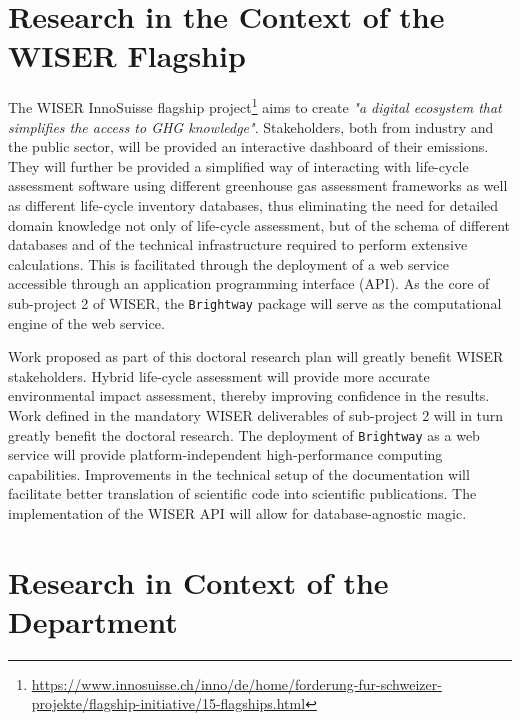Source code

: \documentclass{article}
\begin{document}
\section{Research in the Context of the WISER Flagship}
    
    The WISER InnoSuisse flagship project\footnote{\url{https://www.innosuisse.ch/inno/de/home/forderung-fur-schweizer-projekte/flagship-initiative/15-flagships.html}} aims to create \textit{"a digital ecosystem that simplifies the access to GHG knowledge"}. Stakeholders, both from industry and the public sector, will be provided an interactive dashboard of their emissions. They will further be provided a simplified way of interacting with life-cycle assessment software using different greenhouse gas assessment frameworks as well as different life-cycle inventory databases, thus eliminating the need for detailed domain knowledge not only of life-cycle assessment, but of the schema of different databases and of the technical infrastructure required to perform extensive calculations. This is facilitated through the deployment of a web service accessible through an application programming interface (API). As the core of sub-project 2 of WISER, the \texttt{Brightway} package will serve as the computational engine of the web service.
    
    Work proposed as part of this doctoral research plan will greatly benefit WISER stakeholders. Hybrid life-cycle assessment will provide more accurate environmental impact assessment, thereby improving confidence in the results. Work defined in the mandatory WISER deliverables of sub-project 2 will in turn greatly benefit the doctoral research. The deployment of \texttt{Brightway} as a web service will provide platform-independent high-performance computing capabilities. Improvements in the technical setup of the documentation will facilitate better translation of scientific code into scientific publications. The implementation of the WISER API will allow for database-agnostic magic.
    
\section{Research in Context of the Department}
\end{document}

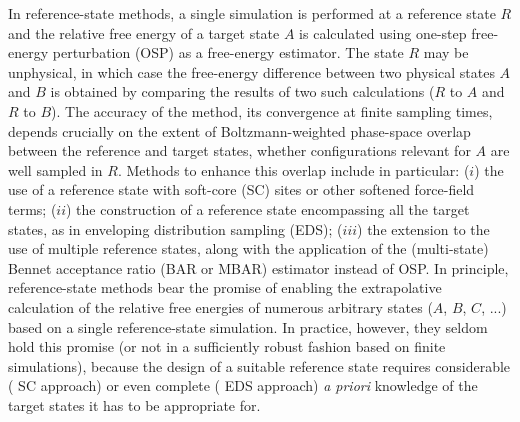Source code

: In reference-state methods, a single simulation is performed at a reference state $R$ and the relative free energy of a target state $A$ is calculated using one-step free-energy perturbation\cite{ZW54.1,MA95.2,LI96.1,MA99.10,SC99.3,RA12.6,RA17.5,BO17.2} (OSP) as a free-energy estimator. The state $R$ may be unphysical, in which case the free-energy difference between two physical states $A$ and $B$ is obtained by comparing the results of two such calculations ($R$ to $A$ and $R$ to $B$). The accuracy of the method, \ie{} its convergence at finite sampling times, depends crucially on the extent of Boltzmann-weighted phase-space overlap between the reference and target
states\cite{LU01.1,LU01.2,HA10.3,BO17.2},
%
\ie{} whether configurations relevant for $A$ are well sampled in $R$. Methods to enhance this overlap include in particular: 
($i$) the use of a reference state with soft-core\cite{BE94.1} (SC) sites\cite{MA95.2,OO03.1,OO04.2,KH11.2} 
or other softened force-field terms\cite{MA91.4,ME16.1,WA18.13,XI18.3};
%
($ii$) the construction of a reference state encompassing all the target states, as in enveloping distribution sampling\cite{CH07.6,CH08.3,CH09.1,CH09.3} (EDS);
($iii$) the extension to the use of multiple reference states\cite{KH11.2}, along with the application of 
the (multi-state\cite{SH08.7}) Bennet acceptance ratio\cite{BE76.3,SH03.5} (BAR or MBAR) estimator instead of OSP.
In principle, reference-state methods bear the promise of enabling the extrapolative calculation of the relative free energies of numerous arbitrary states ($A$, $B$, $C$, ...) based on a single reference-state simulation. In practice, however, they seldom hold this promise (or not in a sufficiently robust fashion based on finite simulations), because the design of a suitable reference state requires considerable (\eg{} SC approach) or even complete (\eg{} EDS approach) \textit{a priori} knowledge of the target states it has to be appropriate for.

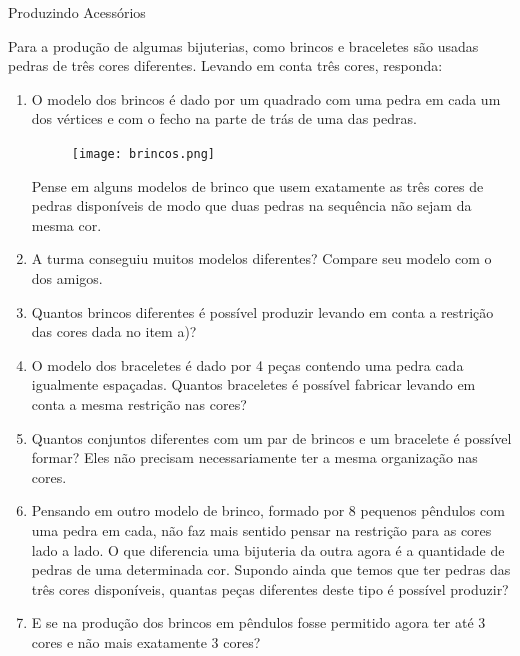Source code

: \begin{task}{Produzindo Acessórios}

Para a produção de algumas bijuterias, como brincos e braceletes são usadas pedras de três cores diferentes. Levando em conta três cores, responda:
 
\begin{enumerate}
\item O modelo dos brincos é dado por um quadrado com uma pedra em cada um dos vértices e com o fecho na parte de trás de uma das pedras. 

\begin{figure}[H]
\centering

\texttt{[image: brincos.png]}
\end{figure}

Pense em alguns modelos de brinco que usem exatamente as  três cores de pedras disponíveis de modo que duas pedras na sequência não sejam da mesma cor.

\item A turma conseguiu muitos modelos diferentes? Compare seu modelo com o dos amigos.
\item Quantos brincos diferentes é possível produzir levando em conta a restrição das cores dada no item a)?
\item O modelo dos braceletes é dado por 4 peças contendo uma pedra cada igualmente espaçadas.  Quantos braceletes é possível fabricar levando em conta a mesma restrição nas cores?
\item Quantos conjuntos diferentes com um par de brincos e um bracelete é possível formar? Eles não precisam necessariamente ter a mesma organização nas cores.
\item Pensando em outro modelo de brinco, formado por 8 pequenos pêndulos com uma pedra em cada, não faz mais sentido pensar na restrição para as cores lado a lado. O que diferencia uma bijuteria da outra agora é a quantidade de pedras de uma determinada cor. Supondo ainda que temos que ter pedras das três cores disponíveis,  quantas peças diferentes deste tipo é possível produzir?  
\item E se na produção dos brincos em pêndulos fosse permitido agora ter até 3 cores e não mais exatamente 3 cores? 
      
 \end{enumerate}
\end{task}

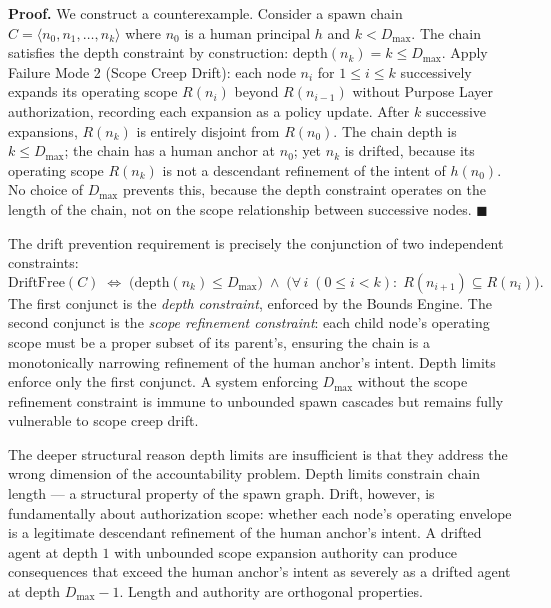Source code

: \medskip
\noindent\textbf{Proof.} We construct a counterexample. Consider a spawn chain $C = \langle n_0, n_1, \ldots, n_k \rangle$ where $n_0$ is a human principal $h$ and $k < D_{\max}$. The chain satisfies the depth constraint by construction: $\mathrm{depth}(n_k) = k \leq D_{\max}$. Apply Failure Mode 2 (Scope Creep Drift): each node $n_i$ for $1 \leq i \leq k$ successively expands its operating scope $R(n_i)$ beyond $R(n_{i-1})$ without Purpose Layer authorization, recording each expansion as a policy update. After $k$ successive expansions, $R(n_k)$ is entirely disjoint from $R(n_0)$. The chain depth is $k \leq D_{\max}$; the chain has a human anchor at $n_0$; yet $n_k$ is drifted, because its operating scope $R(n_k)$ is not a descendant refinement of the intent of $h(n_0)$. No choice of $D_{\max}$ prevents this, because the depth constraint operates on the length of the chain, not on the scope relationship between successive nodes. $\blacksquare$

The drift prevention requirement is precisely the conjunction of two independent constraints:
\begin{equation}
\mathrm{DriftFree}(C) \;\iff\; \bigl( \mathrm{depth}(n_k) \leq D_{\max} \bigr) \;\land\; \bigl( \forall\, i \; (0 \leq i < k):\; R(n_{i+1}) \subseteq R(n_i) \bigr).
\label{eq:rs-drift-prevention-constraint}
\end{equation}
The first conjunct is the \emph{depth constraint}, enforced by the Bounds Engine. The second conjunct is the \emph{scope refinement constraint}: each child node's operating scope must be a proper subset of its parent's, ensuring the chain is a monotonically narrowing refinement of the human anchor's intent. Depth limits enforce only the first conjunct. A system enforcing $D_{\max}$ without the scope refinement constraint is immune to unbounded spawn cascades but remains fully vulnerable to scope creep drift.

The deeper structural reason depth limits are insufficient is that they address the wrong dimension of the accountability problem. Depth limits constrain chain length — a structural property of the spawn graph. Drift, however, is fundamentally about authorization scope: whether each node's operating envelope is a legitimate descendant refinement of the human anchor's intent. A drifted agent at depth $1$ with unbounded scope expansion authority can produce consequences that exceed the human anchor's intent as severely as a drifted agent at depth $D_{\max} - 1$. Length and authority are orthogonal properties.

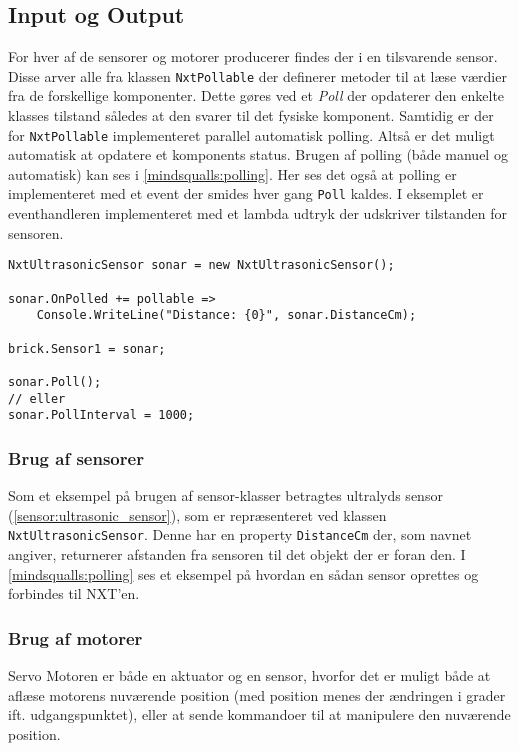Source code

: \subsection{Input og Output}
For hver af de sensorer og motorer \lego producerer findes der i \mindsqualls en tilsvarende sensor.
Disse arver alle fra klassen \lstinline[style=csharp]!NxtPollable! der definerer metoder til at læse værdier fra de forskellige komponenter.
Dette gøres ved et \emph{Poll} der opdaterer den enkelte klasses tilstand således at den svarer til det fysiske komponent.
Samtidig er der for \lstinline[style=csharp]!NxtPollable! implementeret parallel automatisk polling.
Altså er det muligt automatisk at opdatere et komponents status.
Brugen af polling (både manuel og automatisk) kan ses i \cref{mindsqualls:polling}.
Her ses det også at polling er implementeret med et event der smides hver gang \lstinline[style=csharp]!Poll! kaldes.
I eksemplet er eventhandleren implementeret med et lambda udtryk der udskriver tilstanden for sensoren.

\begin{lstlisting}[style=csharpsmall,caption={Et eksempel på polling i \mindsqualls},label=mindsqualls:polling]
NxtUltrasonicSensor sonar = new NxtUltrasonicSensor();

sonar.OnPolled += pollable =>
    Console.WriteLine("Distance: {0}", sonar.DistanceCm);

brick.Sensor1 = sonar;

sonar.Poll();
// eller
sonar.PollInterval = 1000;
\end{lstlisting}

\subsubsection{Brug af sensorer}
Som et eksempel på brugen af sensor-klasser betragtes \legos ultralyds sensor (\cref{sensor:ultrasonic_sensor}), som er repræsenteret ved klassen \lstinline[style=csharp]!NxtUltrasonicSensor!.
Denne har en property \lstinline[style=csharp]!DistanceCm! der, som navnet angiver, returnerer afstanden fra sensoren til det objekt der er foran den.
I \cref{mindsqualls:polling} ses et eksempel på hvordan en sådan sensor oprettes og forbindes til NXT'en.

\subsubsection{Brug af motorer}
\legoms Servo Motoren er både en aktuator og en sensor, hvorfor det er muligt både at aflæse motorens nuværende position (med position menes der ændringen i grader ift. udgangspunktet), eller at sende kommandoer til at manipulere den nuværende position.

TASK REQUIREMENTS ▸
The required answer is the exact run of lines above starting at the line with "Brugen af polling" and ending at the line with "I eksemplet er", with both ends present.

WRITTEN RESPONSE ▸
Brugen af polling (både manuel og automatisk) kan ses i \cref{mindsqualls:polling}.
Her ses det også at polling er implementeret med et event der smides hver gang \lstinline[style=csharp]!Poll! kaldes.
I eksemplet er eventhandleren implementeret med et lambda udtryk der udskriver tilstanden for sensoren.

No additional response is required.